Tampoco en estos años me ha afligido la lejanía, porque aunque me separen 7mil kilómetros desde este punto del hemisferio sur hasta el Caribe, siento que nunca me fui de Cuba.
“Alguien dijo una vez que yo me fui de mi barrio… ¿Cuándo? ¿Pero cuándo? Si siempre estoy llegando”, dice otro célebre tango.
Pero eso sí, padezco la distancia física con mis afectos y, por ende, con Cuba. Y es que buena parte de esa patria que llevamos a todos lados, con sus sabores y sus sinsabores, la conforman nuestros seres queridos. Por eso, en días grises y de dolor, me embarga la impotencia de no poder estar entre los míos, en mi natal Holguín, donde vive una parte de mi familia, o en La Habana, donde radica la otra.
Nacimiento y muerte. Risas y lágrimas. Desconsuelo y gozo. Tristeza y júbilo. Cumpleaños y fallecimientos. No son pares de significados opuestos sino partes significativas de una misma existencia.
“El culto a la vida, si de verdad es profundo y total, es también culto a la muerte. Ambas son inseparables. Una civilización que niega a la muerte acaba por negar a la vida”, escribió el mexicano Octavio Paz, premio Nobel de literatura.
Por esa continuidad que define el poeta es que, quizás, olvido voluntariamente las fechas de los decesos familiares y recuerdo los onomásticos.

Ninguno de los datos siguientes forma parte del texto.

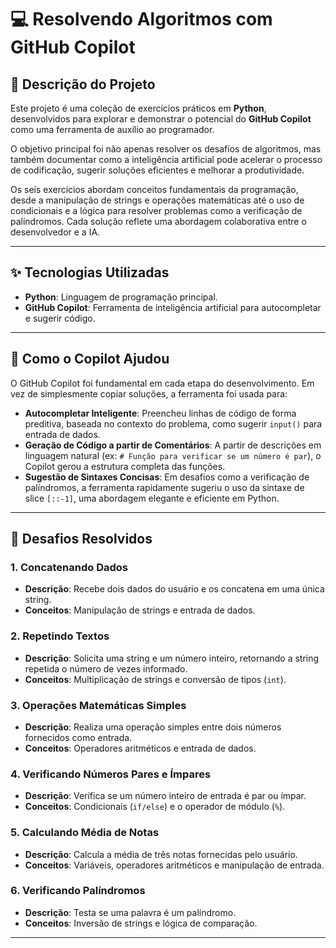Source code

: # 💻 Resolvendo Algoritmos com GitHub Copilot

## 🚀 Descrição do Projeto
Este projeto é uma coleção de exercícios práticos em **Python**, desenvolvidos para explorar e demonstrar o potencial do **GitHub Copilot** como uma ferramenta de auxílio ao programador.  

O objetivo principal foi não apenas resolver os desafios de algoritmos, mas também documentar como a inteligência artificial pode acelerar o processo de codificação, sugerir soluções eficientes e melhorar a produtividade.

Os seis exercícios abordam conceitos fundamentais da programação, desde a manipulação de strings e operações matemáticas até o uso de condicionais e a lógica para resolver problemas como a verificação de palíndromos. Cada solução reflete uma abordagem colaborativa entre o desenvolvedor e a IA.

---

## ✨ Tecnologias Utilizadas
- **Python**: Linguagem de programação principal.  
- **GitHub Copilot**: Ferramenta de inteligência artificial para autocompletar e sugerir código.  

---

## 🧠 Como o Copilot Ajudou
O GitHub Copilot foi fundamental em cada etapa do desenvolvimento. Em vez de simplesmente copiar soluções, a ferramenta foi usada para:

- **Autocompletar Inteligente**: Preencheu linhas de código de forma preditiva, baseada no contexto do problema, como sugerir `input()` para entrada de dados.  
- **Geração de Código a partir de Comentários**: A partir de descrições em linguagem natural (ex: `# Função para verificar se um número é par`), o Copilot gerou a estrutura completa das funções.  
- **Sugestão de Sintaxes Concisas**: Em desafios como a verificação de palíndromos, a ferramenta rapidamente sugeriu o uso da sintaxe de slice `[::-1]`, uma abordagem elegante e eficiente em Python.  

---

## 🎯 Desafios Resolvidos

### 1. Concatenando Dados
- **Descrição**: Recebe dois dados do usuário e os concatena em uma única string.  
- **Conceitos**: Manipulação de strings e entrada de dados.  

### 2. Repetindo Textos
- **Descrição**: Solicita uma string e um número inteiro, retornando a string repetida o número de vezes informado.  
- **Conceitos**: Multiplicação de strings e conversão de tipos (`int`).  

### 3. Operações Matemáticas Simples
- **Descrição**: Realiza uma operação simples entre dois números fornecidos como entrada.  
- **Conceitos**: Operadores aritméticos e entrada de dados.  

### 4. Verificando Números Pares e Ímpares
- **Descrição**: Verifica se um número inteiro de entrada é par ou ímpar.  
- **Conceitos**: Condicionais (`if/else`) e o operador de módulo (`%`).  

### 5. Calculando Média de Notas
- **Descrição**: Calcula a média de três notas fornecidas pelo usuário.  
- **Conceitos**: Variáveis, operadores aritméticos e manipulação de entrada.  

### 6. Verificando Palíndromos
- **Descrição**: Testa se uma palavra é um palíndromo.  
- **Conceitos**: Inversão de strings e lógica de comparação.  

---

No se trata de apelar a la negación como mecanismo de defensa ante el dolor por la ausencia irreparable de las personas amadas. Es, creo, una relación inversamente proporcional con la muerte y directamente con la vida. Más que recordar al tiempo como una categoría de duración de la vida, me salva recordar, en tiempo presente y con felicidad, las intensidades en vida compartidas con mis seres queridos. Y esa tesitura de sentimientos ni con la muerte se apagan.